BEGIN SUPPLIED RECORDS

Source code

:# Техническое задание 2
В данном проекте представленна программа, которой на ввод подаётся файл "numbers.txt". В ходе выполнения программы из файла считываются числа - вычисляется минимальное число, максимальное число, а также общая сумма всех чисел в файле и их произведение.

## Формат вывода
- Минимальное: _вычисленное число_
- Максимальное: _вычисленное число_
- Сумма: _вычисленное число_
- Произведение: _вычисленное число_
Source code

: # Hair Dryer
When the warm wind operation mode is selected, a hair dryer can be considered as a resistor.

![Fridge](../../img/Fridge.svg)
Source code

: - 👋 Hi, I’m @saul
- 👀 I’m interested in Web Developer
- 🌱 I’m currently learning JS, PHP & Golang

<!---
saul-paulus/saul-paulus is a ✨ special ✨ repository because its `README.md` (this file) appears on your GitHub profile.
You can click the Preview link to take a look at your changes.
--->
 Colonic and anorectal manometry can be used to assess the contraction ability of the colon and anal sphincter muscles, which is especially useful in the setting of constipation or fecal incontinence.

END SUPPLIED RECORDS

ACTION ITEM: Return the records in full. Omit nothing.

WRITTEN SOLUTION:
Source code

:# Техническое задание 2
В данном проекте представленна программа, которой на ввод подаётся файл "numbers.txt". В ходе выполнения программы из файла считываются числа - вычисляется минимальное число, максимальное число, а также общая сумма всех чисел в файле и их произведение.

## Формат вывода
- Минимальное: _вычисленное число_
- Максимальное: _вычисленное число_
- Сумма: _вычисленное число_
- Произведение: _вычисленное число_
Source code

: # Hair Dryer
When the warm wind operation mode is selected, a hair dryer can be considered as a resistor.

![Fridge](../../img/Fridge.svg)
Source code

: - 👋 Hi, I’m @saul
- 👀 I’m interested in Web Developer
- 🌱 I’m currently learning JS, PHP & Golang

<!---
saul-paulus/saul-paulus is a ✨ special ✨ repository because its `README.md` (this file) appears on your GitHub profile.
You can click the Preview link to take a look at your changes.
--->
 Colonic and anorectal manometry can be used to assess the contraction ability of the colon and anal sphincter muscles, which is especially useful in the setting of constipation or fecal incontinence.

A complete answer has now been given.